During the past 7 weeks, I was completely cut off from the English-speaking world, barely speaking, listening, reading or writing any English. Many English words have gradually faded away from my head or have been mixed up with their French counterparts.
This summer, I was studying French at the French School of Middlebury College, VT, experiencing a full immersion into French. There, all the signs I saw were written in French, my Middlebury email account received almost only French emails, and all notifications and news were sent out in French. Following this “French only” habit, I even changed the language setting of my phone into French. The director of French School told us that “language pledge” (a pledge that all French School students signed to show their determination to use French as the only language during their stay at Middlebury) is “magic”, and I was so lucky and bold to experience such “magic”.
Every weekday, I had three meals with friends, language assistants, and even professors, but all of them only spoke French with me. I took French courses with my classmates of the same level from 8 a.m. to noon. During my free time, I joined the choir and the photography workshop, but we only sang French songs and we learned photography skills only in French. Such singular linguistic absolutism significantly shaped our community of around 300 hundred French speaking people, no matter how broken our French is.
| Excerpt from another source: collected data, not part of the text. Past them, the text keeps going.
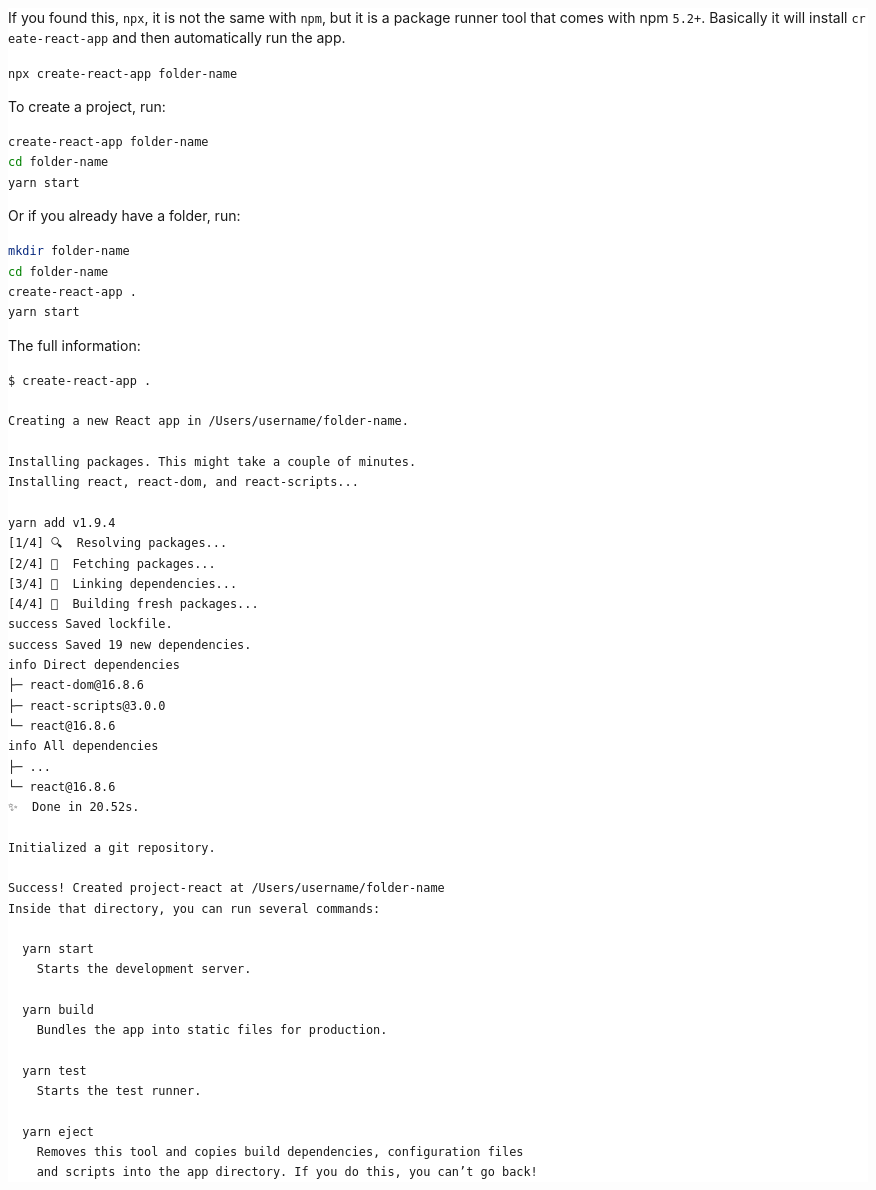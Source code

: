 If you found this, `npx`, it is not the same with `npm`, but it is a package runner tool that comes with npm `5.2+`. Basically it will install `create-react-app` and then automatically run the app.

```sh
npx create-react-app folder-name
```

To create a project, run:

```sh
create-react-app folder-name
cd folder-name
yarn start
```

Or if you already have a folder, run:

```sh
mkdir folder-name
cd folder-name
create-react-app .
yarn start
```

The full information:

```sh
$ create-react-app .

Creating a new React app in /Users/username/folder-name.

Installing packages. This might take a couple of minutes.
Installing react, react-dom, and react-scripts...

yarn add v1.9.4
[1/4] 🔍  Resolving packages...
[2/4] 🚚  Fetching packages...
[3/4] 🔗  Linking dependencies...
[4/4] 📃  Building fresh packages...
success Saved lockfile.
success Saved 19 new dependencies.
info Direct dependencies
├─ react-dom@16.8.6
├─ react-scripts@3.0.0
└─ react@16.8.6
info All dependencies
├─ ...
└─ react@16.8.6
✨  Done in 20.52s.

Initialized a git repository.

Success! Created project-react at /Users/username/folder-name
Inside that directory, you can run several commands:

  yarn start
    Starts the development server.

  yarn build
    Bundles the app into static files for production.

  yarn test
    Starts the test runner.

  yarn eject
    Removes this tool and copies build dependencies, configuration files
    and scripts into the app directory. If you do this, you can’t go back!

```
Through these 7 weeks of immersion, I made astonishing progress in French and I now feel truly belonged to this French speaking community. Within such a close-knit community, I was perfectly comfortable sitting down at almost any table as long as everybody in this table spoke French regardless of our differences in age, culture and habit. I’ve never done such a thing at Brown where I eat with only the people I already know (because everyone speaks English at Brown, there’s nothing special about speaking English, but there’s something special about speaking French at Middlebury). Even though I feel belonged to both communities at Middlebury and at Brown, the two have quite different atmospheres.
At Brown, we have much more freedom in terms of choosing courses, activities and even friends, but the whole community seems to be more loosely connected. However, at Middlebury, we had very limited choices, but such limitation solidified our friendship.
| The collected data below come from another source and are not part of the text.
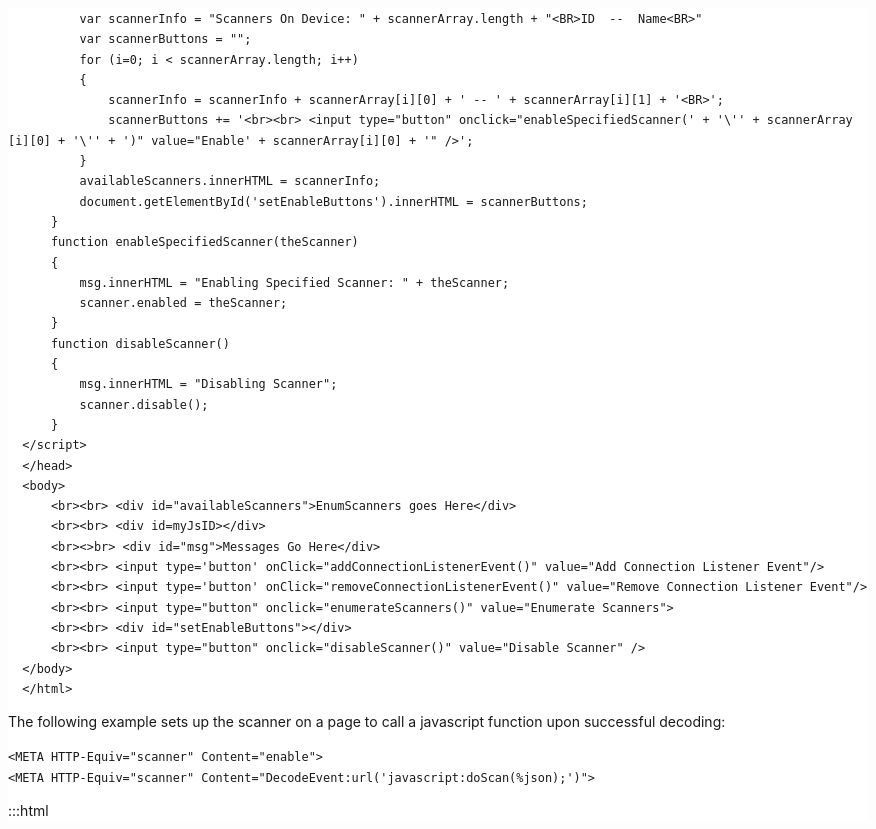               var scannerInfo = "Scanners On Device: " + scannerArray.length + "<BR>ID  --  Name<BR>" 
              var scannerButtons = "";
              for (i=0; i < scannerArray.length; i++)
              {
                  scannerInfo = scannerInfo + scannerArray[i][0] + ' -- ' + scannerArray[i][1] + '<BR>';
                  scannerButtons += '<br><br> <input type="button" onclick="enableSpecifiedScanner(' + '\'' + scannerArray[i][0] + '\'' + ')" value="Enable' + scannerArray[i][0] + '" />';
              }
              availableScanners.innerHTML = scannerInfo;
              document.getElementById('setEnableButtons').innerHTML = scannerButtons;
          }
          function enableSpecifiedScanner(theScanner)
          {
              msg.innerHTML = "Enabling Specified Scanner: " + theScanner;
              scanner.enabled = theScanner;
          }  
          function disableScanner()
          {
              msg.innerHTML = "Disabling Scanner";
              scanner.disable();
          }
      </script>
      </head> 
      <body>
          <br><br> <div id="availableScanners">EnumScanners goes Here</div>
          <br><br> <div id=myJsID></div>
          <br><>br> <div id="msg">Messages Go Here</div>
          <br><br> <input type='button' onClick="addConnectionListenerEvent()" value="Add Connection Listener Event"/>
          <br><br> <input type='button' onClick="removeConnectionListenerEvent()" value="Remove Connection Listener Event"/>
          <br><br> <input type="button" onclick="enumerateScanners()" value="Enumerate Scanners">
          <br><br> <div id="setEnableButtons"></div>
          <br><br> <input type="button" onclick="disableScanner()" value="Disable Scanner" />
      </body>
      </html> 



The following example sets up the scanner on a page to call a javascript function upon successful decoding:

  	<META HTTP-Equiv="scanner" Content="enable">
  	<META HTTP-Equiv="scanner" Content="DecodeEvent:url('javascript:doScan(%json);')">
  	
  :::html  
	<script>
	   function doScan(jsonObject)
	   {
	      if(jsonObject.type == 0x35) //ean 13
	      {
	         alert('Please scan a non EAN 13 code!');
	      }
	      else
	      {
	         alert('You scanned: ' + jsonObject.data);
	      }
	   }
	</script>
At Middlebury, the one-language rule is paramount. When no one is allowed to speak any other language but French, French became an important common ground for all French School students and faculty. The French-only restriction prevented us from forming smaller circles based on our individual native languages or foreign linguistic abilities. Here, I hardly saw any Spanish-speaking or Chinese-speaking students forming their own circles. In addition, I spent much more time with my classmates because we took the same course for 4 hours everyday, ate at the same and only dining hall, and worked all together for the final presentation. Thus, I became really good friends with my classmates, who reminded me of my high school in Beijing – where students in the same class formed a very close-knit community because they spent most of their time together doing almost the same thing everyday.
The strict rules at French school focused us on our common grounds – enabling us to share much more through one language, one dining hall, one class – and thus we’d become really close friends. On the other hand, if we had been given more freedom in terms of the courses we choose or the languages we speak, we would have lost such close personal connections.
As for me, I probably still wish to have more freedom, but either form of community brings me the sense of belonging through different ways.
When no one speaks English, the “magic” is not only evident in our progress in French, but also indispensable to forging a truly close-knit community.